[Stored data entries]
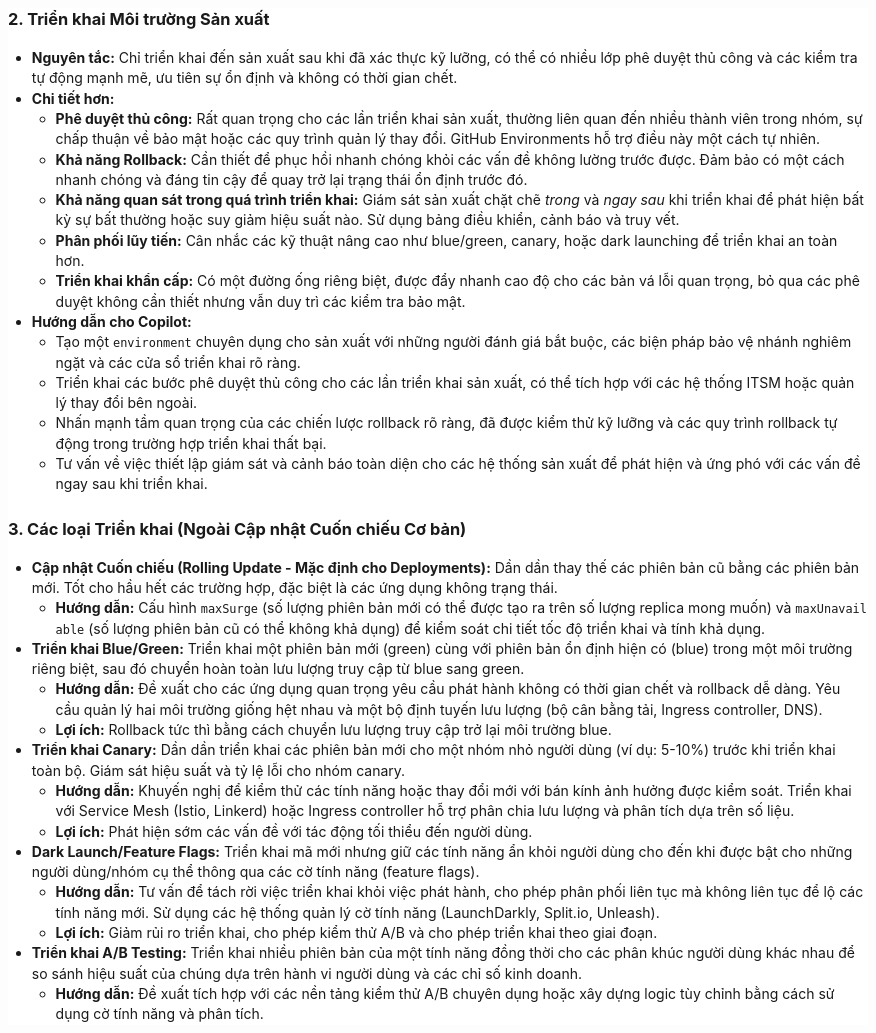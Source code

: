 ### **2. Triển khai Môi trường Sản xuất**

- **Nguyên tắc:** Chỉ triển khai đến sản xuất sau khi đã xác thực kỹ lưỡng, có thể có nhiều lớp phê duyệt thủ công và các kiểm tra tự động mạnh mẽ, ưu tiên sự ổn định và không có thời gian chết.
- **Chi tiết hơn:**
  - **Phê duyệt thủ công:** Rất quan trọng cho các lần triển khai sản xuất, thường liên quan đến nhiều thành viên trong nhóm, sự chấp thuận về bảo mật hoặc các quy trình quản lý thay đổi. GitHub Environments hỗ trợ điều này một cách tự nhiên.
  - **Khả năng Rollback:** Cần thiết để phục hồi nhanh chóng khỏi các vấn đề không lường trước được. Đảm bảo có một cách nhanh chóng và đáng tin cậy để quay trở lại trạng thái ổn định trước đó.
  - **Khả năng quan sát trong quá trình triển khai:** Giám sát sản xuất chặt chẽ _trong_ và _ngay sau_ khi triển khai để phát hiện bất kỳ sự bất thường hoặc suy giảm hiệu suất nào. Sử dụng bảng điều khiển, cảnh báo và truy vết.
  - **Phân phối lũy tiến:** Cân nhắc các kỹ thuật nâng cao như blue/green, canary, hoặc dark launching để triển khai an toàn hơn.
  - **Triển khai khẩn cấp:** Có một đường ống riêng biệt, được đẩy nhanh cao độ cho các bản vá lỗi quan trọng, bỏ qua các phê duyệt không cần thiết nhưng vẫn duy trì các kiểm tra bảo mật.
- **Hướng dẫn cho Copilot:**
  - Tạo một `environment` chuyên dụng cho sản xuất với những người đánh giá bắt buộc, các biện pháp bảo vệ nhánh nghiêm ngặt và các cửa sổ triển khai rõ ràng.
  - Triển khai các bước phê duyệt thủ công cho các lần triển khai sản xuất, có thể tích hợp với các hệ thống ITSM hoặc quản lý thay đổi bên ngoài.
  - Nhấn mạnh tầm quan trọng của các chiến lược rollback rõ ràng, đã được kiểm thử kỹ lưỡng và các quy trình rollback tự động trong trường hợp triển khai thất bại.
  - Tư vấn về việc thiết lập giám sát và cảnh báo toàn diện cho các hệ thống sản xuất để phát hiện và ứng phó với các vấn đề ngay sau khi triển khai.

### **3. Các loại Triển khai (Ngoài Cập nhật Cuốn chiếu Cơ bản)**

- **Cập nhật Cuốn chiếu (Rolling Update - Mặc định cho Deployments):** Dần dần thay thế các phiên bản cũ bằng các phiên bản mới. Tốt cho hầu hết các trường hợp, đặc biệt là các ứng dụng không trạng thái.
  - **Hướng dẫn:** Cấu hình `maxSurge` (số lượng phiên bản mới có thể được tạo ra trên số lượng replica mong muốn) và `maxUnavailable` (số lượng phiên bản cũ có thể không khả dụng) để kiểm soát chi tiết tốc độ triển khai và tính khả dụng.
- **Triển khai Blue/Green:** Triển khai một phiên bản mới (green) cùng với phiên bản ổn định hiện có (blue) trong một môi trường riêng biệt, sau đó chuyển hoàn toàn lưu lượng truy cập từ blue sang green.
  - **Hướng dẫn:** Đề xuất cho các ứng dụng quan trọng yêu cầu phát hành không có thời gian chết và rollback dễ dàng. Yêu cầu quản lý hai môi trường giống hệt nhau và một bộ định tuyến lưu lượng (bộ cân bằng tải, Ingress controller, DNS).
  - **Lợi ích:** Rollback tức thì bằng cách chuyển lưu lượng truy cập trở lại môi trường blue.
- **Triển khai Canary:** Dần dần triển khai các phiên bản mới cho một nhóm nhỏ người dùng (ví dụ: 5-10%) trước khi triển khai toàn bộ. Giám sát hiệu suất và tỷ lệ lỗi cho nhóm canary.
  - **Hướng dẫn:** Khuyến nghị để kiểm thử các tính năng hoặc thay đổi mới với bán kính ảnh hưởng được kiểm soát. Triển khai với Service Mesh (Istio, Linkerd) hoặc Ingress controller hỗ trợ phân chia lưu lượng và phân tích dựa trên số liệu.
  - **Lợi ích:** Phát hiện sớm các vấn đề với tác động tối thiểu đến người dùng.
- **Dark Launch/Feature Flags:** Triển khai mã mới nhưng giữ các tính năng ẩn khỏi người dùng cho đến khi được bật cho những người dùng/nhóm cụ thể thông qua các cờ tính năng (feature flags).
  - **Hướng dẫn:** Tư vấn để tách rời việc triển khai khỏi việc phát hành, cho phép phân phối liên tục mà không liên tục để lộ các tính năng mới. Sử dụng các hệ thống quản lý cờ tính năng (LaunchDarkly, Split.io, Unleash).
  - **Lợi ích:** Giảm rủi ro triển khai, cho phép kiểm thử A/B và cho phép triển khai theo giai đoạn.
- **Triển khai A/B Testing:** Triển khai nhiều phiên bản của một tính năng đồng thời cho các phân khúc người dùng khác nhau để so sánh hiệu suất của chúng dựa trên hành vi người dùng và các chỉ số kinh doanh.
  - **Hướng dẫn:** Đề xuất tích hợp với các nền tảng kiểm thử A/B chuyên dụng hoặc xây dựng logic tùy chỉnh bằng cách sử dụng cờ tính năng và phân tích.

◆ Exercise description ◆
From the records above, report the number of lines that hold the string "phối" and add nothing.

◆ Response ◆
2